Eleyan, did you replace the bioballs with anything such as rubble or are you using any type of filter media?
Thanks, Ken
eleyan
Tue, 18th May 2004, 11:06 AM
The only thing I have in there now is just the spunge looking bre-filter media in my drip plate. I put a peice of pluxy glass to deflect the water so I don't get the waterfall sound all the time. I had to take out all the LR and scrub all the dead algae off of it because it was producing more wast as it was decaying. I did that 2 weeks ago and I just measured my levels this weekend and all are 0 including nitrates and phosphates.
matt
Tue, 18th May 2004, 12:17 PM
Your best bet to get rid of nitrates is to have a functional deep sand bed. This means 4" or more of small grain sand like SD or some equivilent, FULLY STOCKED with worms and other detrivores. This will result in areas of your and that are lower in O2 content, which is the environment that the bacteria responsible for processing nitrate into free nitrogen require. You can see this working on a good sand bed; bubbles coming out of the sand which show the nitrate being processed into free nitrogen, which then bubbles out of your system. Additional help can come from a refugium in which you grow caulerpa to sequester nitrate and phosphate.
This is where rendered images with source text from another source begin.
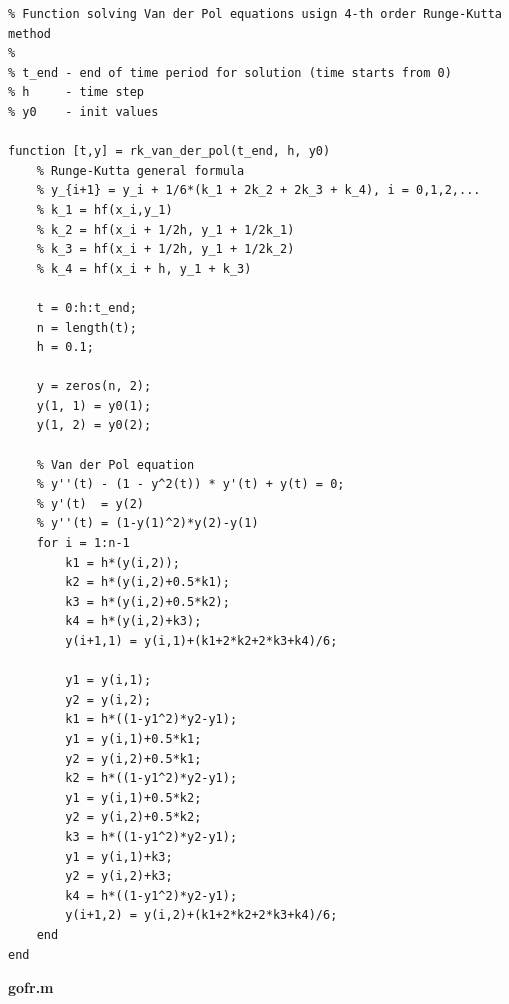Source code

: \begin{lstlisting}
% Function solving Van der Pol equations usign 4-th order Runge-Kutta method
%
% t_end - end of time period for solution (time starts from 0)
% h     - time step
% y0    - init values

function [t,y] = rk_van_der_pol(t_end, h, y0)
    % Runge-Kutta general formula
    % y_{i+1} = y_i + 1/6*(k_1 + 2k_2 + 2k_3 + k_4), i = 0,1,2,...
    % k_1 = hf(x_i,y_1)
    % k_2 = hf(x_i + 1/2h, y_1 + 1/2k_1)
    % k_3 = hf(x_i + 1/2h, y_1 + 1/2k_2)    
    % k_4 = hf(x_i + h, y_1 + k_3)
    
    t = 0:h:t_end;
    n = length(t);
    h = 0.1;

    y = zeros(n, 2);
    y(1, 1) = y0(1);
    y(1, 2) = y0(2);
    
    % Van der Pol equation 
    % y''(t) - (1 - y^2(t)) * y'(t) + y(t) = 0;
    % y'(t)  = y(2)
    % y''(t) = (1-y(1)^2)*y(2)-y(1)
    for i = 1:n-1
        k1 = h*(y(i,2));
        k2 = h*(y(i,2)+0.5*k1);
        k3 = h*(y(i,2)+0.5*k2);
        k4 = h*(y(i,2)+k3);
        y(i+1,1) = y(i,1)+(k1+2*k2+2*k3+k4)/6;
        
        y1 = y(i,1);
        y2 = y(i,2);
        k1 = h*((1-y1^2)*y2-y1);
        y1 = y(i,1)+0.5*k1;
        y2 = y(i,2)+0.5*k1;
        k2 = h*((1-y1^2)*y2-y1);
        y1 = y(i,1)+0.5*k2;
        y2 = y(i,2)+0.5*k2;
        k3 = h*((1-y1^2)*y2-y1);
        y1 = y(i,1)+k3;
        y2 = y(i,2)+k3;
        k4 = h*((1-y1^2)*y2-y1);
        y(i+1,2) = y(i,2)+(k1+2*k2+2*k3+k4)/6;
    end
end

\end{lstlisting}

\textbf{gofr.m}

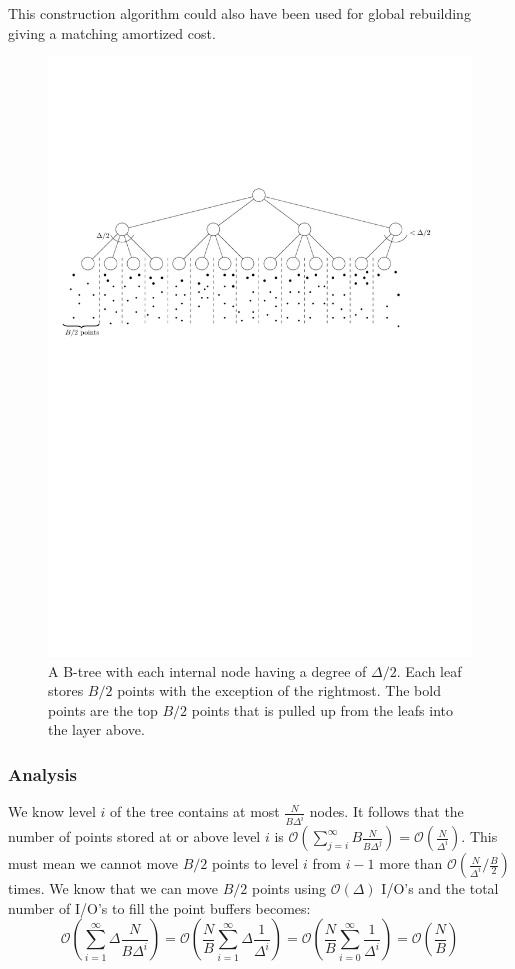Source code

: \documentclass[twoside,11pt,openright]{report}
\begin{document}
This construction algorithm could also have been used for global rebuilding giving a matching amortized cost.

\begin{figure}
	\centering
	\includegraphics[width=\textwidth]{../figures/gerth_construction}
	\caption{A B-tree with each internal node having a degree of $\Delta/2$. Each leaf stores $B/2$ points with the exception of the rightmost. The bold points are the top $B/2$ points that is pulled up from the leafs into the layer above.}
	\label{fig:gerth_construction}
\end{figure}

\subsubsection*{Analysis}

We know level $i$ of the tree contains at most $\frac{N}{B\Delta^i}$ nodes. It follows that the number of points stored at or above level $i$ is $\mathcal{O}(\sum\limits_{j=i}^\infty B\frac{N}{B\Delta^j}) = \mathcal{O}(\frac{N}{\Delta^i})$. This must mean we cannot move $B/2$ points to level $i$ from $i-1$ more than $\mathcal{O}(\frac{N}{\Delta^i} / \frac{B}{2})$ times. We know that we can move $B/2$ points using $\mathcal{O}(\Delta)$ I/O's and the total number of I/O's to fill the point buffers becomes:
$$\mathcal{O}\left(\sum\limits_{i=1}^\infty \Delta \frac{N}{B\Delta^i}\right) = \mathcal{O}\left(\frac{N}{B}\sum\limits_{i=1}^\infty \Delta \frac{1}{\Delta^i}\right) = \mathcal{O}\left(\frac{N}{B}\sum\limits_{i=0}^\infty \frac{1}{\Delta^i}\right) = \mathcal{O}\left(\frac{N}{B}\right)$$
\end{document}
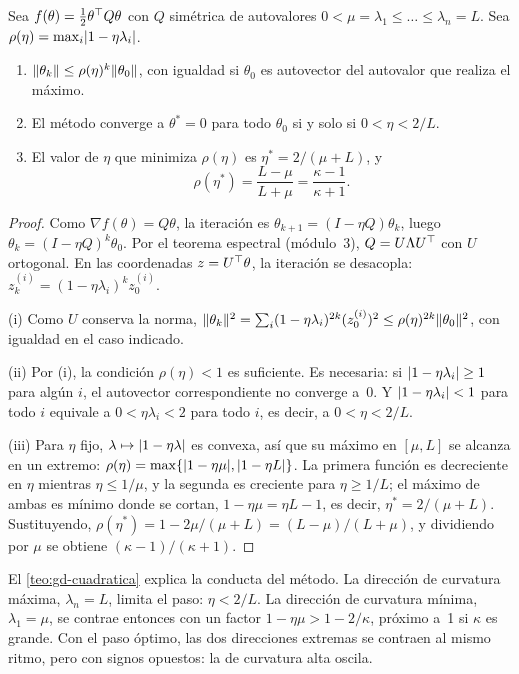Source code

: \begin{teorema}\label{teo:gd-cuadratica}
Sea $f(\theta)=\tfrac12\theta\T Q\theta$ con $Q$ simétrica de autovalores $0<\mu=\lambda_1\le\dots\le\lambda_n=L$. Sea $\rho(\eta)=\max_i\abs{1-\eta\lambda_i}$.
\begin{enumerate}
  \item $\norm{\theta_k}\le\rho(\eta)^{k}\norm{\theta_0}$, con igualdad si $\theta_0$ es autovector del autovalor que realiza el máximo.
  \item El método converge a $\theta^{\ast}=0$ para todo $\theta_0$ si y solo si $0<\eta<2/L$.
  \item El valor de $\eta$ que minimiza $\rho(\eta)$ es $\eta^{\ast}=2/(\mu+L)$, y
  \[
  \rho(\eta^{\ast})=\frac{L-\mu}{L+\mu}=\frac{\kappa-1}{\kappa+1}.
  \]
\end{enumerate}
\end{teorema}

\begin{proof}
Como $\nabla f(\theta)=Q\theta$, la iteración es $\theta_{k+1}=(I-\eta Q)\theta_k$, luego $\theta_k=(I-\eta Q)^{k}\theta_0$. Por el teorema espectral (módulo~3), $Q=U\Lambda U\T$ con $U$ ortogonal. En las coordenadas $z=U\T\theta$, la iteración se desacopla: $z^{(i)}_{k}=(1-\eta\lambda_i)^{k}z^{(i)}_{0}$.

(i) Como $U$ conserva la norma, $\norm{\theta_k}^{2}=\sum_i(1-\eta\lambda_i)^{2k}(z^{(i)}_0)^{2}\le\rho(\eta)^{2k}\norm{\theta_0}^{2}$, con igualdad en el caso indicado.

(ii) Por (i), la condición $\rho(\eta)<1$ es suficiente. Es necesaria: si $\abs{1-\eta\lambda_i}\ge 1$ para algún $i$, el autovector correspondiente no converge a~0. Y $\abs{1-\eta\lambda_i}<1$ para todo $i$ equivale a $0<\eta\lambda_i<2$ para todo $i$, es decir, a $0<\eta<2/L$.

(iii) Para $\eta$ fijo, $\lambda\mapsto\abs{1-\eta\lambda}$ es convexa, así que su máximo en $[\mu,L]$ se alcanza en un extremo: $\rho(\eta)=\max\{\abs{1-\eta\mu},\abs{1-\eta L}\}$. La primera función es decreciente en $\eta$ mientras $\eta\le 1/\mu$, y la segunda es creciente para $\eta\ge 1/L$; el máximo de ambas es mínimo donde se cortan, $1-\eta\mu=\eta L-1$, es decir, $\eta^{\ast}=2/(\mu+L)$. Sustituyendo, $\rho(\eta^{\ast})=1-2\mu/(\mu+L)=(L-\mu)/(L+\mu)$, y dividiendo por $\mu$ se obtiene $(\kappa-1)/(\kappa+1)$.
\end{proof}

\begin{observacion}
El \cref{teo:gd-cuadratica} explica la conducta del método. La dirección de curvatura máxima, $\lambda_n=L$, limita el paso: $\eta<2/L$. La dirección de curvatura mínima, $\lambda_1=\mu$, se contrae entonces con un factor $1-\eta\mu>1-2/\kappa$, próximo a~1 si $\kappa$ es grande. Con el paso óptimo, las dos direcciones extremas se contraen al mismo ritmo, pero con signos opuestos: la de curvatura alta oscila.
\end{observacion}

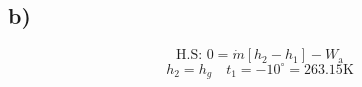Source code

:

\subsection*{b)}
\[
\text{H.S: } 0 = \dot{m} [h_2 - h_1] - W_{\text{a}}
\]
\[
h_2 = h_g \quad t_1 = -10^\circ = 263.15 \text{K}
\]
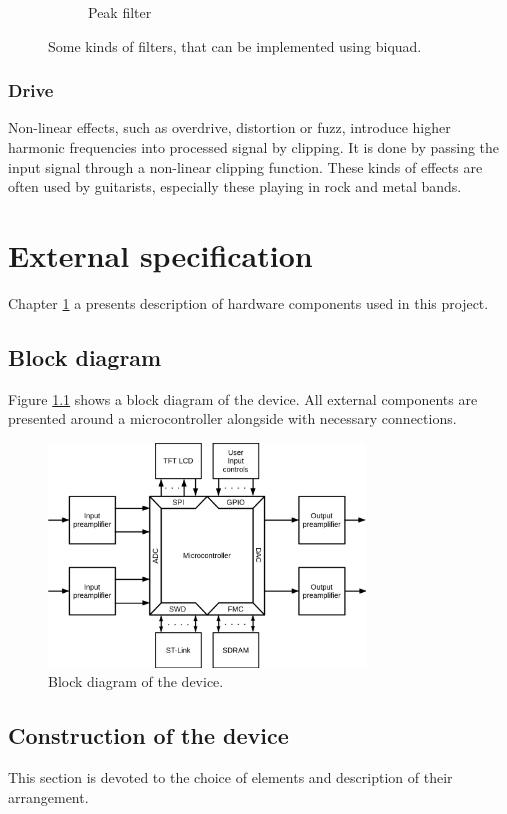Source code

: \documentclass[a4paper,twoside,12pt]{book}
\begin{document}
\begin{figure}[H]
\begin{subfigure}[t]{0.4\textwidth}
        \label{fig:peak}
        \caption{Peak filter}
    \end{subfigure}
    \caption{Some kinds of filters, that can be implemented using biquad\cite{Zolzer2}.}
    \label{fig:biquad}
\end{figure}

\subsection{Drive}
Non-linear effects, such as overdrive, distortion or fuzz,
introduce higher harmonic frequencies into processed signal by clipping.
It is done by passing the input signal through a non-linear clipping function.
These kinds of effects are often used by guitarists,
especially these playing in rock and metal bands.


\chapter{External specification}\label{ch:external}
Chapter \ref{ch:external} a presents description of hardware components used in this project.

\section{Block diagram}
Figure \ref{fig:block} shows a block diagram of the device.
All external components are presented around a microcontroller
alongside with necessary connections.

\begin{figure}[H]
    \centering
    \includegraphics[width=0.75\textwidth]{images/Block}
    \caption{Block diagram of the device.}
    \label{fig:block}
\end{figure}

\section{Construction of the device}
This section is devoted to the choice of elements
and description of their arrangement.
\end{document}
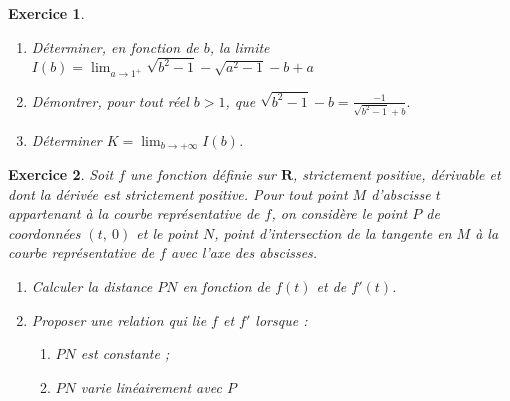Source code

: \documentclass[12pt,a4paper,french]{article}
\newcommand{\R}{\mathbf{R}}
\theoremstyle{break}
\newtheorem{exercice}{Exercice}
\theoremstyle{nonumberplain}
\theoremstyle{nonumberbreak}
\begin{document}
\begin{exercice}
\begin{enumerate}[resume]
      \begin{enumerate}
        \item Déterminer, en fonction de $b$, la limite $I(b) =
          \lim_{a\to1^+}\sqrt{b^2 - 1} - \sqrt{a^2 - 1} - b + a$
        \item Démontrer, pour tout réel $b > 1$, que $\sqrt{b^2 - 1} - b
          = \frac{-1}{\sqrt{b^2 - 1} + b}.$
        \item Déterminer $K = \lim_{b\to+\infty} I(b)$.
      \end{enumerate}
  \end{enumerate}
\end{exercice}

\begin{exercice}
  Soit $f$ une fonction définie sur $\R$, strictement positive,
  dérivable et dont la dérivée est strictement positive. Pour tout point
  $M$ d'abscisse $t$ appartenant à la courbe représentative de $f$, on
  considère le point $P$ de coordonnées $(t,~ 0)$ et le point $N$, point
  d'intersection de la tangente en $M$ à la courbe représentative de $f$
  avec l'axe des abscisses.
  \begin{enumerate}
    \item Calculer la distance $PN$ en fonction de $f(t)$ et de $f'(t)$.
    \item Proposer une relation qui lie $f$ et $f'$ lorsque :
      \begin{enumerate}
        \item $PN$ est constante ;
        \item $PN$ varie linéairement avec $P$
      \end{enumerate}
  \end{enumerate}
\end{exercice}

\pagebreak
\end{document}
I think the problem with the bio balls is that they provide a highly oxygenated environment only, which leads to an imbalance in bacteria type in your system. Live rock rubble is porous enough so that there are some areas of lower O2 on the rocks, but a good deep and bed is the best for this.
matt
Tue, 18th May 2004, 12:23 PM
Oh yeah, I forgot. I think your salinity is too low; you want 35ppt, which translates into a S.G. of about 1.025 at 80F I think. Another thing is that in a well balanced tank, nitrates and phosphate should be below the measurable threshold of hobby test kits. And, one more thing, is that despite all our good intentions and efforts, algae blooms in tanks under a year or 2 old are very common, so don't sweat it too much. I guess it just takes that long for the micro community to establish a balance with the chemistry of the specific tank.